Themes
Relations with the Royal Family

King William I (1772-1843), founder of Nederlandsche Handel-Maatschappij. Oil painting by Jan Willem Pieneman, 1832.
Although Nederlandsche Handel-Maatschappij was never a state-owned company, and never bore the title
'Royal', it enjoyed close links with the royal household from the start. In fact NHM owed its existence to
the perseverance of Holland's merchant monarch, William I.

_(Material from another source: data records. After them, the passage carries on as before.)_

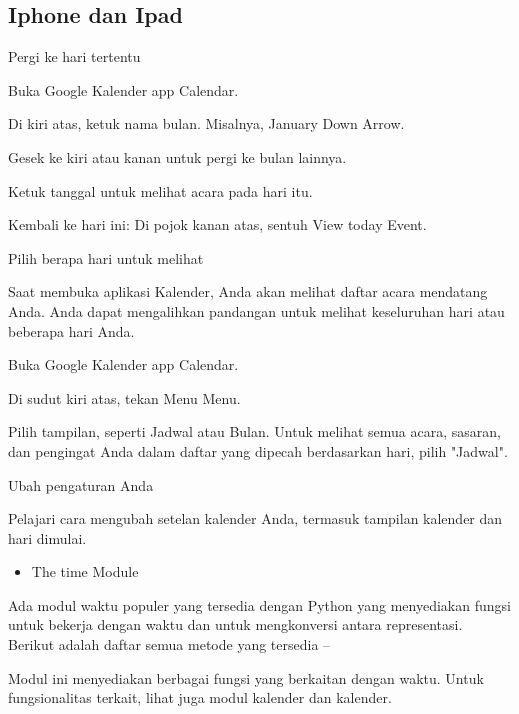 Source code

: \noindent 
 \subsection { Iphone dan Ipad }
\noindent 
Pergi ke hari tertentu \par
\noindent 
Buka Google Kalender app Calendar. \par
\noindent 
Di kiri atas, ketuk nama bulan. Misalnya, January Down Arrow. \par
\noindent 
Gesek ke kiri atau kanan untuk pergi ke bulan lainnya. \par
\noindent 
Ketuk tanggal untuk melihat acara pada hari itu. \par
\noindent 
Kembali ke hari ini: Di pojok kanan atas, sentuh View today Event. \par
\vspace{12pt}
\noindent 
Pilih berapa hari untuk melihat \par
\noindent 
Saat membuka aplikasi Kalender, Anda akan melihat daftar acara mendatang Anda. Anda dapat mengalihkan pandangan untuk melihat keseluruhan hari atau beberapa hari Anda. \par
\vspace{12pt}
\noindent 
Buka Google Kalender app Calendar. \par
\noindent 
Di sudut kiri atas, tekan Menu Menu. \par
\noindent 
Pilih tampilan, seperti Jadwal atau Bulan. Untuk melihat semua acara, sasaran, dan pengingat Anda dalam daftar yang dipecah berdasarkan hari, pilih "Jadwal". \par
\noindent 
Ubah pengaturan Anda \par
\noindent 
Pelajari cara mengubah setelan kalender Anda, termasuk tampilan kalender dan hari dimulai. \par
\vspace{\baselineskip}
\noindent 
\begin{itemize}
\item The time Module
\end{itemize}
\noindent 
 \hspace*{0.5in} Ada modul waktu populer yang tersedia dengan Python yang menyediakan fungsi untuk bekerja dengan waktu dan untuk mengkonversi antara representasi. Berikut adalah daftar semua metode yang tersedia – \par
\noindent 
Modul ini menyediakan berbagai fungsi yang berkaitan dengan waktu. Untuk fungsionalitas terkait, lihat juga modul kalender dan kalender. \par
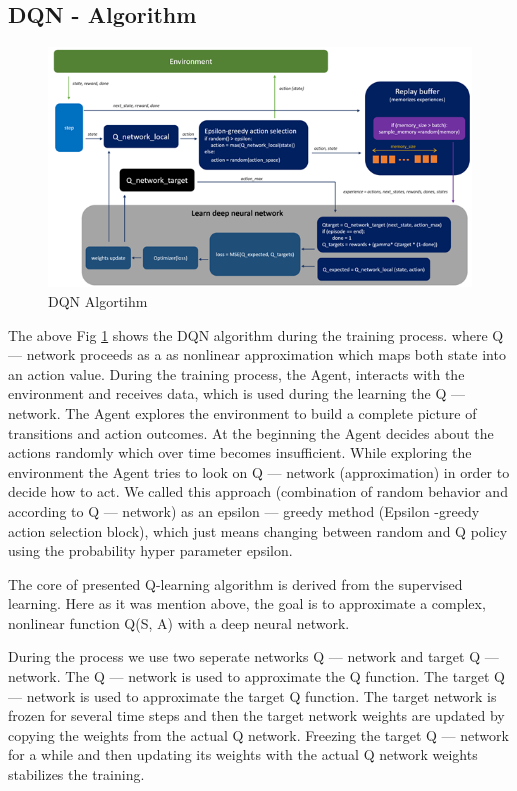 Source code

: \documentclass[11pt]{article}
\begin{document}
\subsection{DQN - Algorithm}

\begin{figure}[h]
    \centering
    \includegraphics[width=1.0\textwidth]{dqn}
    \caption{DQN Algortihm}
    \label{fig:dqn}
\end{figure}

The above Fig \ref{fig:dqn} shows the DQN algorithm during the training process. 
where Q — network proceeds as a as nonlinear approximation which maps both state into an action value.
During the training process, the Agent, interacts with the environment and receives data, which is used during the learning the Q — network. The Agent explores the environment to build a complete picture of transitions and action outcomes. At the beginning the Agent decides about the actions randomly which over time becomes insufficient. While exploring the environment the Agent tries to look on Q — network (approximation) in order to decide how to act. 
We called this approach (combination of random behavior and according to Q — network) as an epsilon — greedy method (Epsilon -greedy action selection block), which just means changing between random and Q policy using the probability hyper parameter epsilon.

The core of presented Q-learning algorithm is derived from the supervised learning.
Here as it was mention above, the goal is to approximate a complex, nonlinear function Q(S, A) with a deep neural network.

During the process we use two seperate networks Q — network and target Q — network. The Q — network is used to approximate the Q function. The target Q — network is used to approximate the target Q function.
The target network is frozen for several time steps and then the target network weights are updated by copying the weights from the actual Q network. 
Freezing the target Q — network for a while and then updating its weights with the actual Q network weights stabilizes the training.
\end{document}
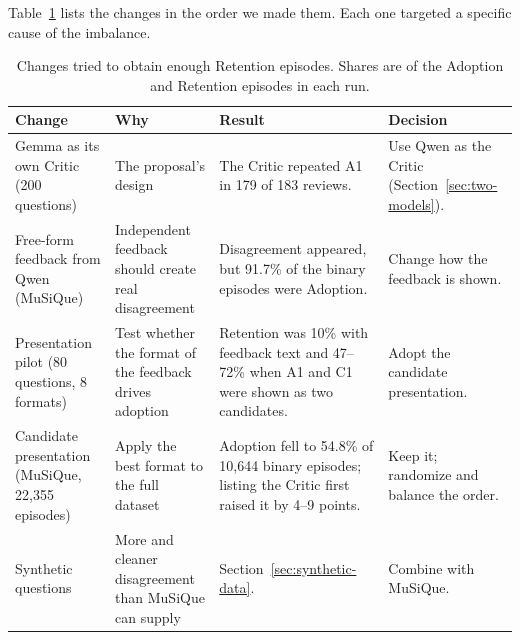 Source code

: Table~\ref{tab:balance-attempts} lists the changes in the order we made them.
Each one targeted a specific cause of the imbalance.

\begin{table}[htbp]
    \centering
    \caption{Changes tried to obtain enough Retention episodes. Shares are
    of the Adoption and Retention episodes in each run.}
    \label{tab:balance-attempts}
    \small
    \begin{tabular}{p{3.0cm}p{3.6cm}p{4.6cm}p{3.2cm}}
        \toprule
        Change & Why & Result & Decision \tabularnewline
        \midrule
        \raggedright Gemma as its own Critic (200 questions)
            & \raggedright The proposal's design
            & \raggedright The Critic repeated A1 in 179 of 183 reviews.
            & \raggedright Use Qwen as the Critic
              (Section~\ref{sec:two-models}). \tabularnewline
        \raggedright Free-form feedback from Qwen (MuSiQue)
            & \raggedright Independent feedback should create real
              disagreement
            & \raggedright Disagreement appeared, but 91.7\% of the binary
              episodes were Adoption.
            & \raggedright Change how the feedback is shown. \tabularnewline
        \raggedright Presentation pilot (80 questions, 8 formats)
            & \raggedright Test whether the format of the feedback drives
              adoption
            & \raggedright Retention was 10\% with feedback text and 47--72\%
              when A1 and C1 were shown as two candidates.
            & \raggedright Adopt the candidate presentation. \tabularnewline
        \raggedright Candidate presentation (MuSiQue, 22,355 episodes)
            & \raggedright Apply the best format to the full dataset
            & \raggedright Adoption fell to 54.8\% of 10,644 binary episodes;
              listing the Critic first raised it by 4--9 points.
            & \raggedright Keep it; randomize and balance the order.
              \tabularnewline
        \raggedright Synthetic questions
            & \raggedright More and cleaner disagreement than MuSiQue can
              supply
            & \raggedright Section~\ref{sec:synthetic-data}.
            & \raggedright Combine with MuSiQue. \tabularnewline
        \bottomrule
    \end{tabular}
\end{table}


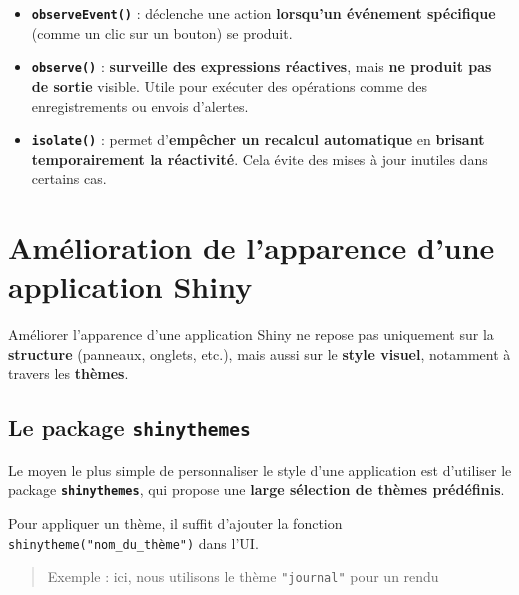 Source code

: \documentclass[
]{article}
\providecommand{\tightlist}{%
  \setlength{\itemsep}{0pt}\setlength{\parskip}{0pt}}
\begin{document}
\begin{itemize}
\tightlist
\item
  \textbf{\texttt{observeEvent()}} : déclenche une action
  \textbf{lorsqu'un événement spécifique} (comme un clic sur un bouton)
  se produit.\\
\item
  \textbf{\texttt{observe()}} : \textbf{surveille des expressions
  réactives}, mais \textbf{ne produit pas de sortie} visible. Utile pour
  exécuter des opérations comme des enregistrements ou envois
  d'alertes.\\
\item
  \textbf{\texttt{isolate()}} : permet d'\textbf{empêcher un recalcul
  automatique} en \textbf{brisant temporairement la réactivité}. Cela
  évite des mises à jour inutiles dans certains cas.
\end{itemize}

\newpage

\section{Amélioration de l'apparence d'une application
Shiny}\label{amuxe9lioration-de-lapparence-dune-application-shiny}

Améliorer l'apparence d'une application Shiny ne repose pas uniquement
sur la \textbf{structure} (panneaux, onglets, etc.), mais aussi sur le
\textbf{style visuel}, notamment à travers les \textbf{thèmes}.

\subsection{\texorpdfstring{Le package
\texttt{shinythemes}}{Le package shinythemes}}\label{le-package-shinythemes}

Le moyen le plus simple de personnaliser le style d'une application est
d'utiliser le package \textbf{\texttt{shinythemes}}, qui propose une
\textbf{large sélection de thèmes prédéfinis}.

Pour appliquer un thème, il suffit d'ajouter la fonction
\texttt{shinytheme("nom\_du\_thème")} dans l'UI.

\begin{quote}
Exemple : ici, nous utilisons le thème \texttt{"journal"} pour un rendu
\end{quote}
\end{document}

NHM was founded in 1824 in an attempt to rebuild the Dutch economy following its collapse in the late
eighteenth century and under the French occupation (1795-1813), and particularly to breathe new life into
Holland's Asian trade. The king was actively involved in its establishment. Investors in the nascent company
were guaranteed a 4.5 percent return by the royal patron. He also set the example by purchasing 4,000 shares
himself, effectively contributing four million guilders, as the register of shareholders testifies. The
monarch's special status among the shareholders is reflected in the title of the company's statutes (which
remained in force until 1934): Articles of Agreement. These were more in the form of a contract between the
king and the other shareholders than an arrangement between equal partners. Besides a number of concrete
royal privileges - including the appointment of directors (abandoned in 1929) and a personal oath of
integrity and secrecy - the statutes were formulated to allow the monarch to intervene in the company's
business as he considered fit, which he often did. A number of wild, grandiose and unprofitable commercial
schemes, in places like South America and China, are directly attributable to royal initiatives. The king
treated NHM as a personal intelligence service, banker, commissionaire and his representative in the East
Indies administration.
After William I abdicated in 1840 and the end of the royal guarantee in 1850, the monarch's influence
declined. Yet members of the Dutch royal family continued to maintain a major shareholding in Nederlandsche
Handel-Maatschappij. Registered shares were issued to William II, William III, Princess Marianne, Prince
Frederik and Queen Wilhelmina.
This relationship with the House of Orange remained close in the twentieth century. In 1936, while engaged
to Princess Juliana, Prince Bernhard spent three months working at NHM's head office on Amsterdam's
Vijzelstraat, to acquaint himself with the Dutch economy and that of Dutch East Indies. Even after the
merger with Twentsche Bank in 1964, the flags continued to be hoisted on royal birthdays and each branch was
supplied with a state portrait of the sovereign.